### REQUIRED WORK
Within the records, find every line that includes the word "model" and copy it.

TASK DATA section start

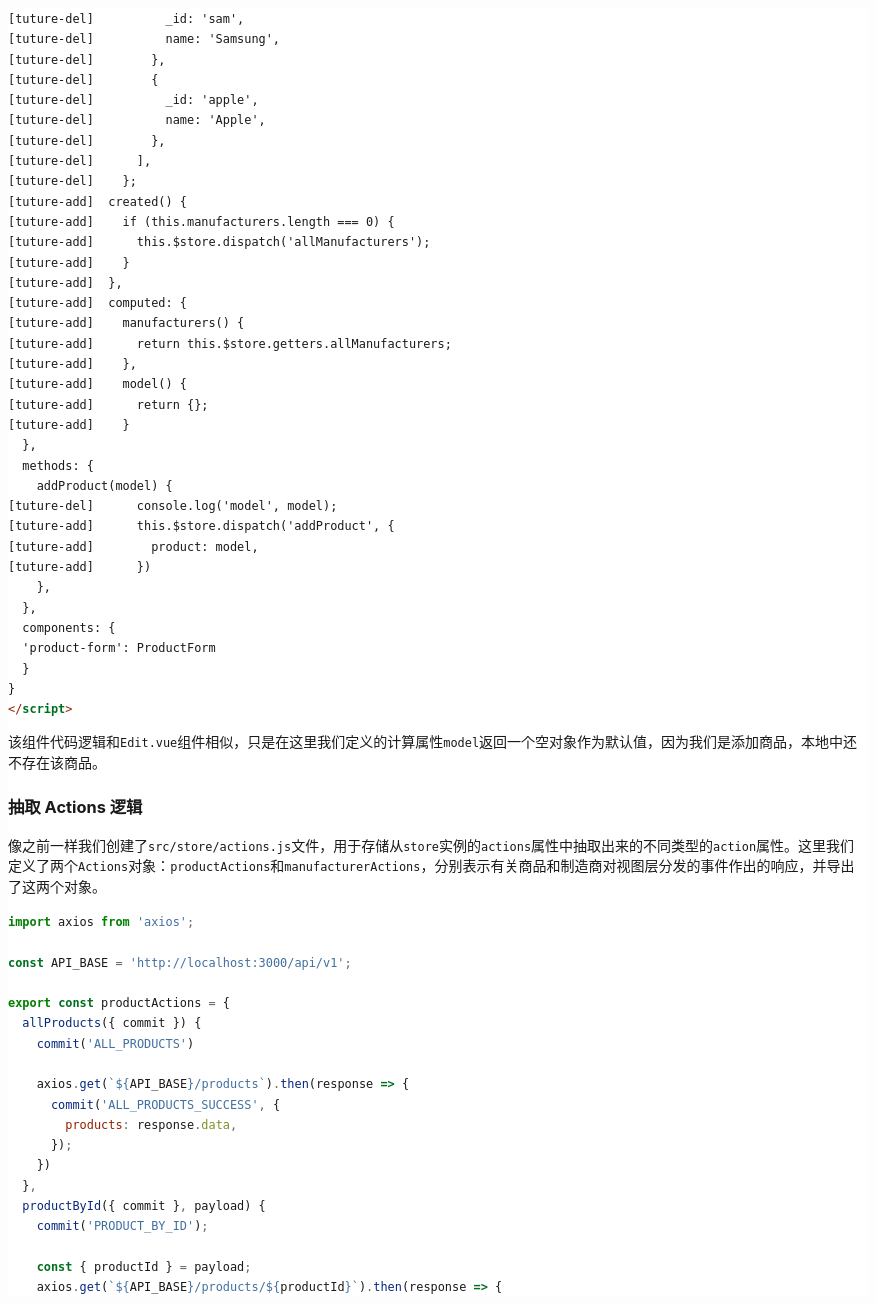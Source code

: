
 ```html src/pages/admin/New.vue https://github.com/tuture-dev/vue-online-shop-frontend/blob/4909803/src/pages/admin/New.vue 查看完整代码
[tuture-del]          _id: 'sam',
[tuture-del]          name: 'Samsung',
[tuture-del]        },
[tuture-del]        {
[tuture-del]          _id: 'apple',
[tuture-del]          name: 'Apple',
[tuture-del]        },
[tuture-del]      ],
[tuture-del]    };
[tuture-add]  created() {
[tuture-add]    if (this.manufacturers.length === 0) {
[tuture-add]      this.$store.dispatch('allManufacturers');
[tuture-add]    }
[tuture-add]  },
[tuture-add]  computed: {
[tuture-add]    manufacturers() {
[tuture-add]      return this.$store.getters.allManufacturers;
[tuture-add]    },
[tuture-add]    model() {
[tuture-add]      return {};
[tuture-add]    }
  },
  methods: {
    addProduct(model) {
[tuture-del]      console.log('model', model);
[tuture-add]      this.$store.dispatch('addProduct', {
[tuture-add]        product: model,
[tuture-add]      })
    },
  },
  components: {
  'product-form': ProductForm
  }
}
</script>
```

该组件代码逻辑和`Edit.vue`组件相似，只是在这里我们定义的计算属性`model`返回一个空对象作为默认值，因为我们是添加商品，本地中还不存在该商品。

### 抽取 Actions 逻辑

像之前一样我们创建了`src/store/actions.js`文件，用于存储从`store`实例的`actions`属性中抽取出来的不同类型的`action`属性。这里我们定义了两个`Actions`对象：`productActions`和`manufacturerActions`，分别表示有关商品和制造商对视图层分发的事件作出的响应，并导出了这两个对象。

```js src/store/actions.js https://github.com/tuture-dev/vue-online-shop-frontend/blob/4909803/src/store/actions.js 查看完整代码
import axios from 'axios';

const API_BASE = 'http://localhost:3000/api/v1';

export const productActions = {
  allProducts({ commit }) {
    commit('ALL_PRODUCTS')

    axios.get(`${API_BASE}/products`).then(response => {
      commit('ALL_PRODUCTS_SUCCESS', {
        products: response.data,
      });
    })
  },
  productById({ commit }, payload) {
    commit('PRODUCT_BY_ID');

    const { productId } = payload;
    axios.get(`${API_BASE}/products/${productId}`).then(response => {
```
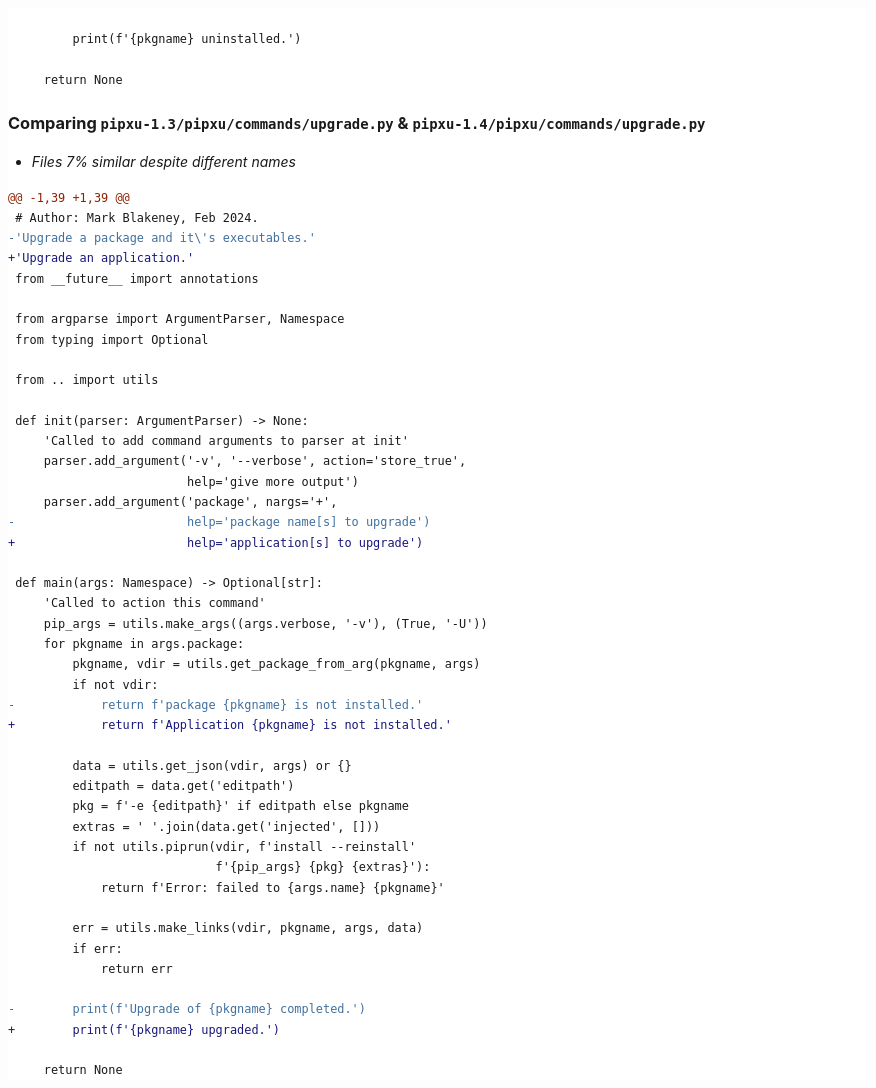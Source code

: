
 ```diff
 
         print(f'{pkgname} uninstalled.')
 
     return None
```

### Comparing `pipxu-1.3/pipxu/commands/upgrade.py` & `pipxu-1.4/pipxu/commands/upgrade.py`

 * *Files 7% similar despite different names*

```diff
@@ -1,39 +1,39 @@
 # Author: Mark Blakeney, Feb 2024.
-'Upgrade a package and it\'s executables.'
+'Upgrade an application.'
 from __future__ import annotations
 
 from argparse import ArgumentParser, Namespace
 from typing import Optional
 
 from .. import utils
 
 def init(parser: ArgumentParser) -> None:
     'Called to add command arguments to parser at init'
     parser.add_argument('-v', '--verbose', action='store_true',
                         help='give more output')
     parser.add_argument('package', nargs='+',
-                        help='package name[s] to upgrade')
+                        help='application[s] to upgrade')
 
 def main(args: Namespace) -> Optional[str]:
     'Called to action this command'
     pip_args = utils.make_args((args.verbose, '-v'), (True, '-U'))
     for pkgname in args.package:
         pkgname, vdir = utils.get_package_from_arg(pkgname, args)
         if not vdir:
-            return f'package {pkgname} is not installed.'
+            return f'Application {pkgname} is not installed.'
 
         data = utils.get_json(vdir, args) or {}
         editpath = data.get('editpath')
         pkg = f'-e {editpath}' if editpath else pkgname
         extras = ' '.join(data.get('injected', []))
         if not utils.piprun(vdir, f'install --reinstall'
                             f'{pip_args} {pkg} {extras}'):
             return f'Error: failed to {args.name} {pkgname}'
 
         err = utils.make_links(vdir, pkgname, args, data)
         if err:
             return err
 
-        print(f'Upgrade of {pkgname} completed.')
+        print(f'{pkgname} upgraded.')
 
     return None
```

TASK DATA section end

### ANSWER TO THIS EXERCISE
[tuture-add]    model() {
    addProduct(model) {
[tuture-del]      console.log('model', model);
[tuture-add]        product: model,
该组件代码逻辑和`Edit.vue`组件相似，只是在这里我们定义的计算属性`model`返回一个空对象作为默认值，因为我们是添加商品，本地中还不存在该商品。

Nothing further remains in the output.